Question

At what angular speed should the earth rotate so that a body situated on the equator becomes weightless?
(Acceleration due to gravity $=9.8 m/s^{2}$, radius of the earth $=6400km$)

Answer 1

Hint: The gravity experienced by a body increases from the equator to the poles. This is because the earth is not a perfect circle. It is slightly flattened at the poles, forming an irregularly shaped ellipsoid. Thus, there is a difference in the radius of the earth along the poles and the equator.

Formula used: $W\prime=W-mR_{e}\omega^{2}\cos^{2}\phi$

Complete step-by-step answer:
The radius of the earth along the poles is slightly larger than along the earth. This is due to the irregularity on the earth.
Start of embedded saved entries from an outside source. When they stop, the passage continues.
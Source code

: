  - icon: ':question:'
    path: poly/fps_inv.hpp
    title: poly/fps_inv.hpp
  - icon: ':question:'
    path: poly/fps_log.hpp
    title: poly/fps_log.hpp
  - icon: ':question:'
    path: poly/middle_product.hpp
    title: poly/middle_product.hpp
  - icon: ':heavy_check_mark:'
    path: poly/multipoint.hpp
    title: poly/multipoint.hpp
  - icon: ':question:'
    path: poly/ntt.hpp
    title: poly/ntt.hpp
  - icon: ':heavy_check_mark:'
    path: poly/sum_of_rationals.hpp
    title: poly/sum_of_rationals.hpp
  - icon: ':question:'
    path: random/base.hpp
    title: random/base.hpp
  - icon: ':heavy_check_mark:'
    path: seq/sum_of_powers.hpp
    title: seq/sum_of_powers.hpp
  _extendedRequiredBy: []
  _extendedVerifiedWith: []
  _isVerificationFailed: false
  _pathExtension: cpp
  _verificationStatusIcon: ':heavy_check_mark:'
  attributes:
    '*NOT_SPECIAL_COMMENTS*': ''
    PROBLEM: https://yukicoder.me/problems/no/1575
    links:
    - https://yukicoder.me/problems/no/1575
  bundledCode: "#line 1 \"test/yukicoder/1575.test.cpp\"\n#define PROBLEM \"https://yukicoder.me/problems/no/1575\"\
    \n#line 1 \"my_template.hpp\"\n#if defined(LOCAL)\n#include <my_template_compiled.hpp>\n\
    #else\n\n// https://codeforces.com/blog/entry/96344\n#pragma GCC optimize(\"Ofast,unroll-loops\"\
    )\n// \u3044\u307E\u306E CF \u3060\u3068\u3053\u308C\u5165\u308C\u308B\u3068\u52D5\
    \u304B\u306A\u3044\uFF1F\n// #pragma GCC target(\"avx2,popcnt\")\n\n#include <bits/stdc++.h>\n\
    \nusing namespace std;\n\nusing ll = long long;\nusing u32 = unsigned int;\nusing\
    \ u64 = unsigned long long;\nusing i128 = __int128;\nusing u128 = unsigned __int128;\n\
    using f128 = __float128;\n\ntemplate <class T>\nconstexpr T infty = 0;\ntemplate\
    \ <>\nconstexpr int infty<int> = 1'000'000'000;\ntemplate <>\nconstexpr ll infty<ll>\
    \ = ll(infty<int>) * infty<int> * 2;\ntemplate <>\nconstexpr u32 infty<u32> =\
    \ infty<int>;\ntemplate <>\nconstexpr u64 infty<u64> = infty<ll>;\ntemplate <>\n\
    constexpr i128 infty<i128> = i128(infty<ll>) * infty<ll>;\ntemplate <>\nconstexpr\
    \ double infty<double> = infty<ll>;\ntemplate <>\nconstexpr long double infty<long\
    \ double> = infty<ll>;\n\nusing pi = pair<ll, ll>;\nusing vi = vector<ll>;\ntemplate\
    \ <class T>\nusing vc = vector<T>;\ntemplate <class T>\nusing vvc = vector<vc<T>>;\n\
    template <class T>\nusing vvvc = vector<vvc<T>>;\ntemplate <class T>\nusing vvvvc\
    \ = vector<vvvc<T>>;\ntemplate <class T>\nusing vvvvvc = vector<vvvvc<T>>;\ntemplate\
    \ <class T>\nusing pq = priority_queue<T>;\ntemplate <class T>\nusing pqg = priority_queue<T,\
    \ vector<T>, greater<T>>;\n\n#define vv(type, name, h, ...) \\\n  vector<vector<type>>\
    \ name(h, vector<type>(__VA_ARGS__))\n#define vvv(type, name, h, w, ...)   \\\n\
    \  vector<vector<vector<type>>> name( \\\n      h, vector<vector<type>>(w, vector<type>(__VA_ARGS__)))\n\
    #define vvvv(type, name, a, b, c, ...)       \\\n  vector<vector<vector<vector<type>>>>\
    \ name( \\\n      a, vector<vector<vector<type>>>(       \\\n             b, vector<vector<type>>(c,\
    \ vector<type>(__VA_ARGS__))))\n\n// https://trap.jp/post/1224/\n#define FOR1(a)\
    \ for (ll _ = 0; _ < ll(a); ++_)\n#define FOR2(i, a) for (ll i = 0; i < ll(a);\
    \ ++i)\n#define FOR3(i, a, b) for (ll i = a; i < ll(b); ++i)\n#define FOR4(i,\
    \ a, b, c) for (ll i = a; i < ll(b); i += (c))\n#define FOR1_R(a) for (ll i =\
Hence, earth is in the shape of an irregular ellipsoid and not a perfect circle. This difference in radius affects the gravitational force on the earth. This in turn affects the weight of the body. The apparent weight of the body on the equator is given by:
$W\prime=W-mR_{e}\omega^{2}\cos^{2}\phi$
$mg\prime=mg-mR_{e}\omega^{2}\cos^{2}\phi$
Where $m$ is the mass of the object, $g$ acceleration due to gravity, $g\prime$ is the acceleration due to gravity at equator, $R_{e}$ is the radius of the earth , $\omega$ is the angular velocity of the earth and $\phi$ is the angle the body forms with the center of the earth.
Weightlessness occurs when the resultant force acting on a body becomes zero.
Since, the body becomes weightless on the equator,
$mg\prime =0$ and $\phi=0^{\circ}$
$0=mg-mR_{e}\omega^{2}cos^{2}0$
Dividing by mass on both the sides
$g-R_{e}\omega^{2}=0$
$g=R_{e}\omega^{2}$
Given that, acceleration due to gravity $g=9.8 m/s^{2}$, radius of the earth $R_{e}=6400km$)
Substituting the values, we get
$\omega^{2}=\dfrac{g}{R_{e}}$
$\omega=\sqrt{(\dfrac{g}{R_{e}})}=\sqrt{(\dfrac{9.8}{6.4\times 10^{6}})}$
$\omega=1.23\times 10^{-3} rad/sec$
Hence, for the body on the equator to become weightless, the earth must spin at $\omega=1.23\times 10^{-3} rad/sec$

Note: The shape of earth is ellipsoidal and not spherical, this causes a difference in the radius of the earth along the equator and the poles, which in turn affect the gravitational force and hence the mass of the body at the equator and the poles. Be careful with the units and the angle $\phi$.